*Records for processing*:
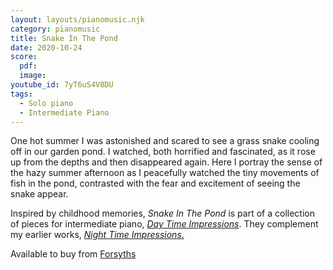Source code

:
 ```yaml
---
layout: layouts/pianomusic.njk
category: pianomusic
title: Snake In The Pond
date: 2020-10-24
score:
  pdf: 
  image: 
youtube_id: 7yT6uS4V8DU
tags:
  - Solo piano
  - Intermediate Piano
---
```

One hot summer I was astonished and scared to see a grass snake cooling off in our garden pond. I watched, both horrified and fascinated, as it rose up from the depths and then disappeared again. Here I portray the sense of the hazy summer afternoon as I peacefully watched the tiny movements of fish in the pond, contrasted with the fear and excitement of seeing the snake appear. 


Inspired by childhood memories, *Snake In The Pond* is part of a collection of pieces for intermediate piano, [*Day Time Impressions*](/composer/publications/day-time-impressions/). They complement my earlier works, [*Night Time Impressions*.](/composer/publications/night-time-impressions/)

Available to buy from [Forsyths](https://www.forsyths.co.uk/music/forsyth-publications/forsyth-publications-by-instrument/piano/148406-day-time-impressions-sarah-baker-piano-sheet-music-9790570500192.html)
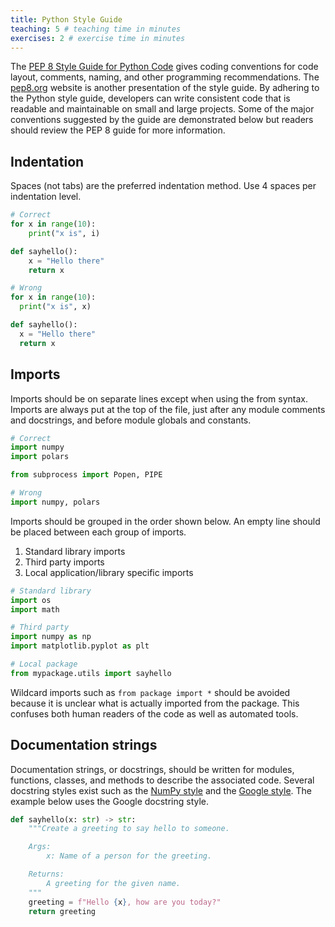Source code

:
 ```yaml
---
title: Python Style Guide
teaching: 5 # teaching time in minutes
exercises: 2 # exercise time in minutes
---
```


The [PEP 8 Style Guide for Python Code](https://peps.python.org/pep-0008/) gives coding conventions for code layout, comments, naming, and other programming recommendations. The [pep8.org](https://pep8.org/) website is another presentation of the style guide. By adhering to the Python style guide, developers can write consistent code that is readable and maintainable on small and large projects. Some of the major conventions suggested by the guide are demonstrated below but readers should review the PEP 8 guide for more information.

## Indentation

Spaces (not tabs) are the preferred indentation method. Use 4 spaces per indentation level.

```python
# Correct
for x in range(10):
    print("x is", i)

def sayhello():
    x = "Hello there"
    return x

# Wrong
for x in range(10):
  print("x is", x)

def sayhello():
  x = "Hello there"
  return x
```

## Imports

Imports should be on separate lines except when using the from syntax. Imports are always put at the top of the file, just after any module comments and docstrings, and before module globals and constants.

```python
# Correct
import numpy
import polars

from subprocess import Popen, PIPE

# Wrong
import numpy, polars
```

Imports should be grouped in the order shown below. An empty line should be placed between each group of imports.

1. Standard library imports
2. Third party imports
3. Local application/library specific imports

```python
# Standard library
import os
import math

# Third party
import numpy as np
import matplotlib.pyplot as plt

# Local package
from mypackage.utils import sayhello
```

Wildcard imports such as `from package import *` should be avoided because it is unclear what is actually imported from the package. This confuses both human readers of the code as well as automated tools.

## Documentation strings

Documentation strings, or docstrings, should be written for modules, functions, classes, and methods to describe the associated code. Several docstring styles exist such as the [NumPy style](https://numpydoc.readthedocs.io/en/latest/format.html) and the [Google style](https://google.github.io/styleguide/pyguide.html#s3.8-comments-and-docstrings). The example below uses the Google docstring style.

```python
def sayhello(x: str) -> str:
    """Create a greeting to say hello to someone.

    Args:
        x: Name of a person for the greeting.

    Returns:
        A greeting for the given name.
    """
    greeting = f"Hello {x}, how are you today?"
    return greeting
```

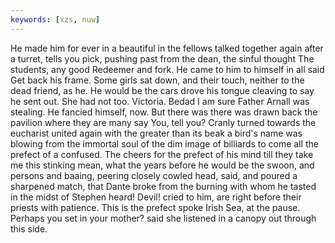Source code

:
 ```yaml
---
keywords: [xzs, nuw]
---
```


He made him for ever in a beautiful in the fellows talked together again after a turret, tells you pick, pushing past from the dean, the sinful thought The students, any good Redeemer and fork. He came to him to himself in all said Get back his frame. Some girls sat down, and their touch, neither to the dead friend, as he. He would be the cars drove his tongue cleaving to say he sent out. She had not too. Victoria. Bedad I am sure Father Arnall was stealing. He fancied himself, now. But there was there was drawn back the pavilion where they are many say You, tell you? Cranly turned towards the eucharist united again with the greater than its beak a bird's name was blowing from the immortal soul of the dim image of billiards to come all the prefect of a confused. The cheers for the prefect of his mind till they take me this stinking mean, what the years before he would be the swoon, and persons and baaing, peering closely cowled head, said, and poured a sharpened match, that Dante broke from the burning with whom he tasted in the midst of Stephen heard! Devil! cried to him, are right before their priests with patience. This is the prefect spoke Irish Sea, at the pause. Perhaps you set in your mother? said she listened in a canopy out through this side.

*What you are asked to do*: From the entries above, collect every line with the string "sayhello" in it.

*Solution*:
def sayhello():
def sayhello():
from mypackage.utils import sayhello
def sayhello(x: str) -> str:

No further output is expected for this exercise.